Ellsworth D L, Hewett-Emmett D, Li W H
Center for Demographic and Population Genetics, University of Texas Health Science Center at Houston 77225.
Mol Biol Evol. 1994 Nov;11(6):875-85. doi: 10.1093/oxfordjournals.molbev.a040170.
The genomes of homeothermic (warm-blooded) vertebrates are mosaic interspersions of homogeneously GC-rich and GC-poor regions (isochores).

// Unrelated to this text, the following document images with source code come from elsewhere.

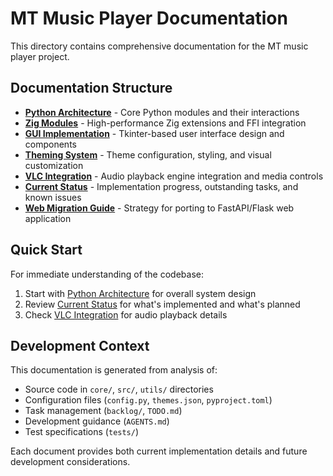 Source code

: # MT Music Player Documentation

This directory contains comprehensive documentation for the MT music player project.

## Documentation Structure

- [**Python Architecture**](python-architecture.md) - Core Python modules and their interactions
- [**Zig Modules**](zig-modules.md) - High-performance Zig extensions and FFI integration
- [**GUI Implementation**](tkinter-gui.md) - Tkinter-based user interface design and components
- [**Theming System**](theming.md) - Theme configuration, styling, and visual customization
- [**VLC Integration**](vlc-integration.md) - Audio playback engine integration and media controls
- [**Current Status**](status.md) - Implementation progress, outstanding tasks, and known issues
- [**Web Migration Guide**](web-migration.md) - Strategy for porting to FastAPI/Flask web application

## Quick Start

For immediate understanding of the codebase:

1. Start with [Python Architecture](python-architecture.md) for overall system design
2. Review [Current Status](status.md) for what's implemented and what's planned
3. Check [VLC Integration](vlc-integration.md) for audio playback details

## Development Context

This documentation is generated from analysis of:

- Source code in `core/`, `src/`, `utils/` directories
- Configuration files (`config.py`, `themes.json`, `pyproject.toml`)
- Task management (`backlog/`, `TODO.md`)
- Development guidance (`AGENTS.md`)
- Test specifications (`tests/`)

Each document provides both current implementation details and future development considerations.
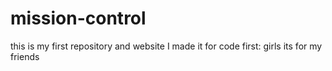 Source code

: # mission-control
this is my first repository and website 
I made it for code first: girls
its for my friends
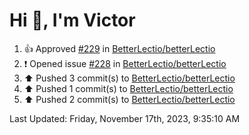 <h1>Hi 👋, I'm Victor </h1>

<!--RECENT_ACTIVITY:start-->
1. 👍 Approved [#229](https://github.com/BetterLectio/betterLectio/pull/229#pullrequestreview-1736434416) in [BetterLectio/betterLectio](https://github.com/BetterLectio/betterLectio)<br>
2. ❗️ Opened issue [#228](https://github.com/BetterLectio/betterLectio/issues/228) in [BetterLectio/betterLectio](https://github.com/BetterLectio/betterLectio)<br>
3. ⬆️ Pushed 3 commit(s) to [BetterLectio/betterLectio](https://github.com/BetterLectio/betterLectio)<br>
4. ⬆️ Pushed 1 commit(s) to [BetterLectio/betterLectio](https://github.com/BetterLectio/betterLectio)<br>
5. ⬆️ Pushed 2 commit(s) to [BetterLectio/betterLectio](https://github.com/BetterLectio/betterLectio)<br>
<!--RECENT_ACTIVITY:end-->

<!--RECENT_ACTIVITY:last_update-->
Last Updated: Friday, November 17th, 2023, 9:35:10 AM
<!--RECENT_ACTIVITY:last_update_end-->
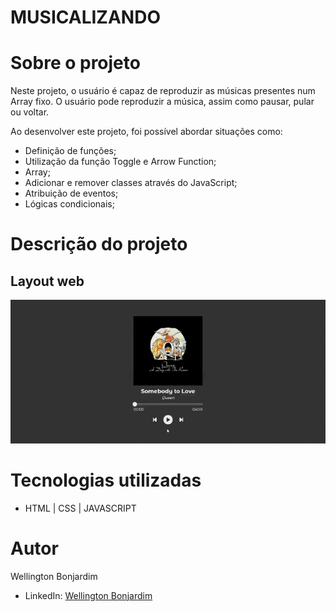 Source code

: # MUSICALIZANDO

# Sobre o projeto

Neste projeto, o usuário é capaz de reproduzir as músicas presentes num Array fixo. O usuário pode reproduzir a música, assim como pausar, pular ou voltar.

Ao desenvolver este projeto, foi possível abordar situações como:
- Definição de funções;
- Utilização da função Toggle e Arrow Function;
- Array;
- Adicionar e remover classes através do JavaScript;
- Atribuição de eventos;
- Lógicas condicionais;

# Descrição do projeto

## Layout web

![Web index](https://github.com/wellington-bonjardim/musicalizando/blob/master/imagens/Musicalizando.gif)

# Tecnologias utilizadas

- HTML | CSS | JAVASCRIPT

# Autor

Wellington Bonjardim

- LinkedIn: [Wellington Bonjardim](https://www.linkedin.com/in/wellington-bonjardim/)
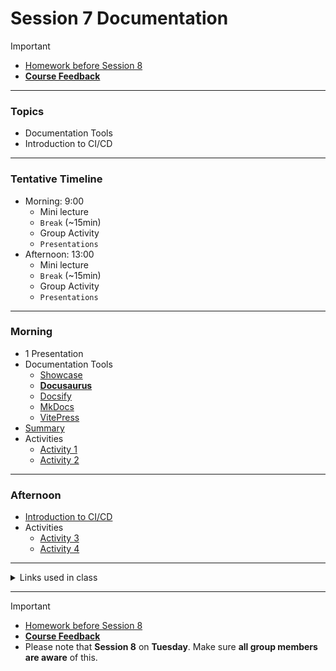 # Session 7 Documentation


> [!IMPORTANT]  
> - [Homework before Session 8](./material/Homework.md)
> - [**Course Feedback**](https://ojp.metropolia.fi/lomakkeet/1/lomake.html?code=VFgwMEZUMDUtMzAwNA==&lang=en)

---

### Topics

- Documentation Tools
- Introduction to CI/CD

---

### Tentative Timeline 

- Morning: 9:00
  - Mini lecture
  - `Break` (~15min)  
  - Group Activity
  - `Presentations`  
- Afternoon: 13:00
  - Mini lecture  
  - `Break` (~15min)
  - Group Activity
  - `Presentations`

-----

### Morning

- 1 Presentation
- Documentation Tools
  - [Showcase](https://docusaurus.io/showcase)
  - [**Docusaurus**](https://docusaurus.io/)
  - [Docsify](https://docsify.js.org/)
  - [MkDocs](https://www.mkdocs.org/)
  - [VitePress](https://vitepress.dev/)
- [Summary](./material/summary.md)
- Activities
  - [Activity 1](./material/lab1.md)
  - [Activity 2](./material/lab2.md) 

---

### Afternoon

- [Introduction to CI/CD](./material/summary.md#part-2-github-actions)
- Activities
  - [Activity 3](./material/lab3.md)
  - [Activity 4](./material/lab4.md)

----
<details>
<summary>Links used in class</summary>

-  https://excalidraw.com/
- https://docusaurus.io/showcase
- https://mdxjs.com/
- [Tuckman's stages of group development](https://en.wikipedia.org/wiki/Tuckman%27s_stages_of_group_development)

</details>

----
> [!IMPORTANT]  
> - [Homework before Session 8](./material/Homework.md)
> - [**Course Feedback**](https://ojp.metropolia.fi/lomakkeet/1/lomake.html?code=VFgwMEZUMDUtMzAwNA==&lang=en)
> - Please note that **Session 8** on **Tuesday**. Make sure **all group members are aware** of this.



<!-- > [!NOTE]  
> Highlights information that users should take into account, even when skimming.

> [!TIP]
> Optional information to help a user be more successful.

> [!IMPORTANT]  
> Crucial information necessary for users to succeed.

> [!WARNING]  
> Critical content demanding immediate user attention due to potential risks.

> [!CAUTION]
> Negative potential consequences of an action.  

-->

Evolution of genome compartmentalization and GC-rich isochores is hypothesized to reflect either selective advantages of an elevated GC content or chromosome location and mutational pressure associated with the timing of DNA replication in germ cells. To address the present controversy regarding the origins and maintenance of isochores in homeothermic vertebrates, newly obtained as well as published nucleotide sequences of the insulin and insulin-like growth factor (IGF) genes, members of a well-characterized gene family believed to have evolved by repeated duplication and divergence, were utilized to examine the evolution of base composition in nonconstrained (flanking) and weakly constrained (introns and fourfold degenerate sites) regions. A phylogeny derived from amino acid sequences supports a common evolutionary history for the insulin/IGF family genes. In cold-blooded vertebrates, insulin and the IGFs were similar in base composition. In contrast, insulin and IGF-II demonstrate dramatic increases in GC richness in mammals, but no such trend occurred in IGF-I. Base composition of the coding portions of the insulin and IGF genes across vertebrates correlated (r = 0.90) with that of the introns and flanking regions. The GC content of homologous introns differed dramatically between insulin/IGF-II and IGF-I genes in mammals but was similar to the GC level of noncoding regions in neighboring genes. Our findings suggest that the base composition of introns and flanking regions is determined by chromosomal location and the mutational pressure of the isochore in which the sequences are embedded. An elevated GC content at codon third positions in the insulin and the IGF genes may reflect selective constraints on the usage of synonymous codons.
恒温(温血)脊椎动物的基因组是富含GC和GC含量低的区域(等密度区)的镶嵌散布。基因组区室化和富含GC的等密度区的进化被认为反映了GC含量升高的选择优势,或者与生殖细胞中DNA复制时间相关的染色体位置和突变压力。为了解决目前关于恒温脊椎动物中等密度区的起源和维持的争议,利用新获得的以及已发表的胰岛素和胰岛素样生长因子(IGF)基因的核苷酸序列,这些基因是一个特征明确的基因家族的成员,被认为是通过重复复制和分化进化而来的,来研究非约束(侧翼)和弱约束(内含子和四倍简并位点)区域的碱基组成的进化。从氨基酸序列推导的系统发育支持胰岛素/IGF家族基因的共同进化历史。在冷血脊椎动物中,胰岛素和IGF在碱基组成上相似。相比之下,胰岛素和IGF-II在哺乳动物中显示出GC丰富度的显著增加,但IGF-I没有这种趋势。脊椎动物中胰岛素和IGF基因编码部分的碱基组成与内含子和侧翼区域的碱基组成相关(r = 0.90)。哺乳动物中胰岛素/IGF-II和IGF-I基因的同源内含子的GC含量差异很大,但与相邻基因非编码区的GC水平相似。我们的研究结果表明,内含子和侧翼区域的碱基组成由染色体位置和序列所嵌入的等密度区的突变压力决定。胰岛素和IGF基因密码子第三位的GC含量升高可能反映了对同义密码子使用的选择性限制。